A partir desses princípios, a OCDE, com a cooperação do Banco Mundial, passou a realizar fóruns regionais objetivando a adaptação de seus princípios à realidade econômica e social de cada região. Foram realizados encontros na Ásia, Eurásia, América Latina, Rússia e Sudeste Europeu, em que se debatiam suas características e seus principais problemas, identificando as áreas prioritárias para reforma e formulando os Princípios de Governança Corporativa específicos para cada região, considerando suas peculiaridades e características, e tendo como base as diretrizes da OCDE. No caso específico da América Latina, os encontros foram realizados no Brasil, Argentina, México e Chile, no período de 2000 a 2003. Ao final, foi desenvolvido um documento intitulado de White Paper on Corporate Governance in Latin America, objetivando sumarizar objetivos políticos em comum e reformas prioritárias para a região, com o propósito de melhorar a governança corporativa e, consequentemente, aumentar os investimentos, a eficiência dos mercados de capitais, as performances das empresas e o bem-estar social. Após a discussão desses itens, o relatório expõe suas recomendações de práticas de governança corporativa para serem aplicadas na América Latina. Ao todo são sete princípios recomendados (OCDE, 2003): (1) Direitos dos acionistas; (2) Tratamento equitativo dos acionistas; (3) Relacionamento com Stakeholders; (4) Evidenciação e transparência; (5) Responsabilidades dos Conselhos de Administração; (6) Melhoria no cumprimento de leis e sua exequibilidade e (7) Cooperação regional.

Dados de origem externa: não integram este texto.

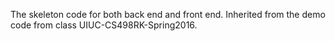 The skeleton code for both back end and front end.
Inherited from the demo code from class UIUC-CS498RK-Spring2016.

Esses sete princípios são subdivididos em categorias, descrevendo sua base conceitual e exemplificando sua aplicabilidade. Diante disso, pergunta-se: as empresas latino-americanas têm trabalhado em conformidade com as recomendações internacionais de governança corporativa propostas pela OCDE?

Essa é a pergunta a que este trabalho pretende responder, porém com foco apenas no quinto princípio da OCDE (Responsabilidades dos Conselhos de Administração) que trata especificadamente da integridade dos conselhos e autonomia dos conselheiros.

2 REVISÃO DA LITERATURA

Na literatura, é comum encontrar classificações de modelos de governança. Entretanto, apesar do grande desenvolvimento acadêmico acerca desse tema, ainda não existe um consenso no mundo empresarial de quais seriam as melhores práticas de governança. Numa pesquisa realizada por La Porta, Lopez-de-Silanes e Shleifer (1999), eles constataram que um dos fatores de diferenciação entre os modelos se dá em virtude da concentração da propriedade acionária e isso é uma consequência da fraca proteção legal em relação aos acionistas minoritários. Os mesmos autores sugerem que uma das formas de reduzir esse problema é de prover uma estrutura legal de tal modo a dificultar a expropriação dos acionistas minoritários.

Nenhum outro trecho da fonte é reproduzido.